Being all H3 and shizz with photography

Sorely unprofessional title aside – Jon, Yongfeng and I went for this talk at 2902 Gallery a week ago in conjunction with their Paradise Lost photography exhibition. Some interesting points/questions came up during the artist presentations, Q&A sessions and mine and Jon’s attempt at a hushed debate in the last row. All this was noted down in my handy-dandy notebook and I’m finally getting my ass up to organise them here.

If anyone’s up for an intellectual debate about this, feel free to comment! Especially you H3art-ers that read my blog.

1. Does the process of photography matter if you achieve the final image all the same? E.g. re-creating a film effect with digital manipulation. Is using film somehow “better”, since it (arguably) requires more versatility of skill? Then again, is this an “elitist” point-of-view; just as we have readymades in art, should we be prejudiced against the expansion/democratisation of photography in the digital age?

2. Is there thus a decreased dependency on the conventional aesthetic sensibilities in photography? For example, using handphone-camera-quality to serve a a conceptual purpose, but yet diminishing the aesthetic qualities of the image, as one of the featured photographers did.

3. What is the purpose of photography? As a photographer, is mere documentation enough? How can one go beyond documentation – getting a subjectivity within the framework of a medium that is so blatantly cold and objective? How about story-telling, performance, etc? Should we seek another world or focus on capturing our own reality?

4. What is the role of the photographer? When does one transcend from photographer to artist? Is there even a differentiation, or a need for differentiation between these roles? Do we still harbour some kind of hesitation in calling photographers artists?

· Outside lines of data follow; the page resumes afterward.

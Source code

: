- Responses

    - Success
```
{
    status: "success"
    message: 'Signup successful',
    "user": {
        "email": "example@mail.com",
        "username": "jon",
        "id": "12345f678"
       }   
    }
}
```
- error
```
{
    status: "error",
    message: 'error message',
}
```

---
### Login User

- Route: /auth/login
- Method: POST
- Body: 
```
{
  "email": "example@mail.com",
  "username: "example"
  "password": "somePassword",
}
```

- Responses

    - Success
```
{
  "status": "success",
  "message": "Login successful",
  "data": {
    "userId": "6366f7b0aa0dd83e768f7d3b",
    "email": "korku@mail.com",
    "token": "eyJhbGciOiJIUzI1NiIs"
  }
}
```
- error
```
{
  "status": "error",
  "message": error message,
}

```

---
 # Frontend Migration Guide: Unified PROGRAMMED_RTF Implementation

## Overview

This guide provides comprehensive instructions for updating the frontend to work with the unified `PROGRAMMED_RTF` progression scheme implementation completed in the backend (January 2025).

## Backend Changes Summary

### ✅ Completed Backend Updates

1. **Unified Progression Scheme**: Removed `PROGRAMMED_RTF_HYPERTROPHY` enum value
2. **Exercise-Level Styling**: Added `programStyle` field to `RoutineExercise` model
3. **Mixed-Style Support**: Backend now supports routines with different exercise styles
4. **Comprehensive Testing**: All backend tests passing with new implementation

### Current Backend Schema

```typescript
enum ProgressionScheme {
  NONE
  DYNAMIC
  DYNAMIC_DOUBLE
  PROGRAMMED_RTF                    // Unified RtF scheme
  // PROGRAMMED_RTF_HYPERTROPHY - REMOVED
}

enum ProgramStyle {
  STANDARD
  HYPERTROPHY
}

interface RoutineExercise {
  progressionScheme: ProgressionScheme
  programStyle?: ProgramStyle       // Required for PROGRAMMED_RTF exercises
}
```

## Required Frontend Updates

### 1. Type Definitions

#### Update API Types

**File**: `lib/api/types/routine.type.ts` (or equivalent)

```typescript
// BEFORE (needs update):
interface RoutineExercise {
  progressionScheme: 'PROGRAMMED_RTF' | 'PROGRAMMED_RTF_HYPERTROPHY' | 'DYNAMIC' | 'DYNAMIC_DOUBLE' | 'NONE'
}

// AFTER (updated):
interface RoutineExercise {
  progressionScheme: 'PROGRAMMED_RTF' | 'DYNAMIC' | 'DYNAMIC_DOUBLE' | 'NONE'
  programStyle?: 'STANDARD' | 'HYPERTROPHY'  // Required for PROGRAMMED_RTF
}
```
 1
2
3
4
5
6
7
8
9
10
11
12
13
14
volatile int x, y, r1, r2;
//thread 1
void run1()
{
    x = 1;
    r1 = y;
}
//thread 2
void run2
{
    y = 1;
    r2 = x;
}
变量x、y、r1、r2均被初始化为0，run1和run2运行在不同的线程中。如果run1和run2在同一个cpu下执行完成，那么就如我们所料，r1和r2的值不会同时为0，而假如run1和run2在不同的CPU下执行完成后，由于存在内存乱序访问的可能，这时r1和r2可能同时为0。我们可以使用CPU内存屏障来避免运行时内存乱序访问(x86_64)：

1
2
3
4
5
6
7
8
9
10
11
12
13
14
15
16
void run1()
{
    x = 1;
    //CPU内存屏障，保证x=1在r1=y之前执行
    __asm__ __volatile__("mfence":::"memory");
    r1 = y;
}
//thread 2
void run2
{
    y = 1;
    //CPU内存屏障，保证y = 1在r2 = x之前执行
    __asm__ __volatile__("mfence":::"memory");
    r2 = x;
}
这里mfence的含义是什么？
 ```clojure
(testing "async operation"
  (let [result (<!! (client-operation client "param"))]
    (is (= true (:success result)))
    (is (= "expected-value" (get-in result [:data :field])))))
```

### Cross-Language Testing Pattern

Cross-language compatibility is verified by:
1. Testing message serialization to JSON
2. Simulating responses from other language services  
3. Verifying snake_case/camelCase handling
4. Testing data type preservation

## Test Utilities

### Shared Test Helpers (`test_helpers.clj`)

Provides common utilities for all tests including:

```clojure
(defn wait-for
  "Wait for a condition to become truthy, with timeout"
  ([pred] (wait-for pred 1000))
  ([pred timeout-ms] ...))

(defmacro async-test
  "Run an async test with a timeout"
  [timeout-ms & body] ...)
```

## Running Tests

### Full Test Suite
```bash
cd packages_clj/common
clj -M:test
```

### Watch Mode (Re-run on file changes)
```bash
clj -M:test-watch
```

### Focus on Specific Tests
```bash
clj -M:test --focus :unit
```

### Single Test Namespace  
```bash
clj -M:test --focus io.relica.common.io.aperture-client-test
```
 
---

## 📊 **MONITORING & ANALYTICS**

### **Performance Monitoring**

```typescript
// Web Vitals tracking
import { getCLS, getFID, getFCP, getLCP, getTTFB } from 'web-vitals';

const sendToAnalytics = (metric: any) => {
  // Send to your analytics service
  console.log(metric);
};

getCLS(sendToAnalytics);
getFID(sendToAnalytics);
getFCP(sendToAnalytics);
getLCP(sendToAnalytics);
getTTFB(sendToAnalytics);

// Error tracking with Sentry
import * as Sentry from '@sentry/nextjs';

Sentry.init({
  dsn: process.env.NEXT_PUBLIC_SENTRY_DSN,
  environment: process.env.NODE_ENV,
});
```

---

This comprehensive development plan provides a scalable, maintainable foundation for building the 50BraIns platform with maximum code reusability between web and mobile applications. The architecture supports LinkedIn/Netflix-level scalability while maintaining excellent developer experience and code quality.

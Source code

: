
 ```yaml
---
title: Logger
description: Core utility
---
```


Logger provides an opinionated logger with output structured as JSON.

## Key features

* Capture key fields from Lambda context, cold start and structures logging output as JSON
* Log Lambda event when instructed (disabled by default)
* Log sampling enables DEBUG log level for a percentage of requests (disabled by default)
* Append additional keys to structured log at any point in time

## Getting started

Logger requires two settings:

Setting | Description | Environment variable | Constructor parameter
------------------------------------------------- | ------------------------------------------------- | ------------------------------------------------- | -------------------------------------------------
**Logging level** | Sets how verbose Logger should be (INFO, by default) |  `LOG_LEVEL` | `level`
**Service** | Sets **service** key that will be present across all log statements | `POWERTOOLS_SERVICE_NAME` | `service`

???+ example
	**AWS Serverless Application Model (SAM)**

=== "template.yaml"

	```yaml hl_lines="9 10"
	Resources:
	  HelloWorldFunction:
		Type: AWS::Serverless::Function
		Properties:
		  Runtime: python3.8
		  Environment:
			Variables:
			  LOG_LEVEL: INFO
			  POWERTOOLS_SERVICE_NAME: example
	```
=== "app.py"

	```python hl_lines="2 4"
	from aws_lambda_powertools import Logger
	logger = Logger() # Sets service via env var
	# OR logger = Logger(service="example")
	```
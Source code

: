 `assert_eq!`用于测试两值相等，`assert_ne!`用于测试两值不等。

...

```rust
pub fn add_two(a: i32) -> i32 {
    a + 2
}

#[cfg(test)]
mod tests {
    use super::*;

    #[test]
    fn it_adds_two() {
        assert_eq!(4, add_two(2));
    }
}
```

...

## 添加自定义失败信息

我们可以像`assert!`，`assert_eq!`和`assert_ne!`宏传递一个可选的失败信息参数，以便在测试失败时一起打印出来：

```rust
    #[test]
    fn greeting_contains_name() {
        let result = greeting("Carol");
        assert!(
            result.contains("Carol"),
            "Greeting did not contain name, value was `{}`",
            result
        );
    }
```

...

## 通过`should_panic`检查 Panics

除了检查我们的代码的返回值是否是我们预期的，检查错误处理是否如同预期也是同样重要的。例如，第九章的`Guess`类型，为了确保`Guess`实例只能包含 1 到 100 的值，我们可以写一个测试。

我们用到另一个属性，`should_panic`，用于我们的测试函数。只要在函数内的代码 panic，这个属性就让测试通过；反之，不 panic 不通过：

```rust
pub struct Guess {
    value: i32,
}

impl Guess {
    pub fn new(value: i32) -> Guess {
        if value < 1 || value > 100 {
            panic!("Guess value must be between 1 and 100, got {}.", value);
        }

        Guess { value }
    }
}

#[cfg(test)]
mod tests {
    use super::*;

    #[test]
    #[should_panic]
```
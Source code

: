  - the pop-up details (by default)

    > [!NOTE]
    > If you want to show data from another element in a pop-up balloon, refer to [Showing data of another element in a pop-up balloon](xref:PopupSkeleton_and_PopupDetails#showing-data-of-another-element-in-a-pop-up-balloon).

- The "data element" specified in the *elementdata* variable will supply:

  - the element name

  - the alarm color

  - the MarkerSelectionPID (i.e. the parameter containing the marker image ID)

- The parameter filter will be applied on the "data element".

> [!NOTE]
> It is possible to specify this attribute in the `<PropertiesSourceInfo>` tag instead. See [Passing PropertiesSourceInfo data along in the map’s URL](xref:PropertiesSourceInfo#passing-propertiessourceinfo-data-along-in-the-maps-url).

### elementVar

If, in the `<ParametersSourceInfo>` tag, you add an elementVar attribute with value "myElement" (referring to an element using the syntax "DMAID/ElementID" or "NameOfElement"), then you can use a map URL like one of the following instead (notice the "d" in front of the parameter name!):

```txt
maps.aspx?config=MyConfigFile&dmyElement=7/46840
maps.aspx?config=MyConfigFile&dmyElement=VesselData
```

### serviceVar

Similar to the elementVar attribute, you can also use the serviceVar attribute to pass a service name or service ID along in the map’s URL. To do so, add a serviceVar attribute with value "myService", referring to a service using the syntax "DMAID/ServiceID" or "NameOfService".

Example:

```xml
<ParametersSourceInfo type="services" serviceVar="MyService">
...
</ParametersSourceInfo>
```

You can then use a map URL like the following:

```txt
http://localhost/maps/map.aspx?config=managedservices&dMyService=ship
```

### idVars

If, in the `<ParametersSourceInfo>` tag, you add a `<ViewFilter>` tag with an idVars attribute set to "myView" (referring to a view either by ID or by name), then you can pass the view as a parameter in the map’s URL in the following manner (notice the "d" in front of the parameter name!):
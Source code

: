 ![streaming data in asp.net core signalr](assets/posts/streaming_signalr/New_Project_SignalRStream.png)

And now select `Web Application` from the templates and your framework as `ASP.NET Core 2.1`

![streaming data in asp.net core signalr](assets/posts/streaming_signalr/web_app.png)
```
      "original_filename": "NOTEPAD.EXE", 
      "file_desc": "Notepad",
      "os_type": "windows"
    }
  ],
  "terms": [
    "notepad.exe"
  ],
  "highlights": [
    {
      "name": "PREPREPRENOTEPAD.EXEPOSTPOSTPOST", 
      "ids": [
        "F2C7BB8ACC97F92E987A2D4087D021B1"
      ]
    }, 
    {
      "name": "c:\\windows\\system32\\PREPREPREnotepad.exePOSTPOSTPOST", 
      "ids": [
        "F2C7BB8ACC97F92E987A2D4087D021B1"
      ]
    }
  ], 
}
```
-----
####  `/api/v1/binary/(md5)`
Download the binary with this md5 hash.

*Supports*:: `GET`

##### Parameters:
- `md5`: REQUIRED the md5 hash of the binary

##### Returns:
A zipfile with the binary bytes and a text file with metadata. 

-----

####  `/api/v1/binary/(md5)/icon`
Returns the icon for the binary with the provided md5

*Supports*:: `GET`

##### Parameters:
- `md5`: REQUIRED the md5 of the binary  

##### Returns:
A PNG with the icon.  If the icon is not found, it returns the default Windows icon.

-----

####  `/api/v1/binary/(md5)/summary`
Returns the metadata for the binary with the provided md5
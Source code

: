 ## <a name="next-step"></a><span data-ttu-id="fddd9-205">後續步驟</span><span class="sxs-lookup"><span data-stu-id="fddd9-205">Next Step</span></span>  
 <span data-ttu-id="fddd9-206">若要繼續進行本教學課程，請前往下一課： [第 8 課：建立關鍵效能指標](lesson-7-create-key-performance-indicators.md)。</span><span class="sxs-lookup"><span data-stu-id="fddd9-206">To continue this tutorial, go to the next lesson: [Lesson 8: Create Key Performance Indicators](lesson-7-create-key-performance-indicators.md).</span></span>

5. How has the significance of the single photographic image – the one that speaks a thousand words – changed? In considering this question, we must also consider the Post-Modern context that we apply to our criticism of all visual art. Just as the process has exceeded the importance of the final product in Post-Modernism, should the same parameters be applied to photography? That is, do we place equal emphasis on any accompanying text – be it title, methodology, stories, explanations, poems and so on – or do they in fact render these images useless? I am of the opinion that a controlled use of text can enhance the power of the photographic image. In fact, the artist should have the discretion and responsibility to use text in any way that will improve the work artistically.

6. In light of point 5, what makes photographs powerful?

7. If a beautifully composed and emotionally compelling photograph is found to be faked, does that diminish its power? E.g. Robert Capa’s Fallen Soldier? If not, are we then admitting that the image is the only element worth considering, rather than its context?

8. Are there boundaries to photography? What can we take/not take? How far are artists willing to go? “As a photographer, do you feel uncomfortable/voyeuristic when taking public pictures of an intimate/private situation?: Basically, being human, we understand the issue of intrusion of personal space. We realise that the camera acts as ‘prying’ into someone else’s privacy especially without their consent.” (Jon) Isn’t the camera’s eye inherently voyeuristic, no matter what situation? I think each photograph can be construed to have a weird voyeur-exhibitionist dynamic, no matter how innocent.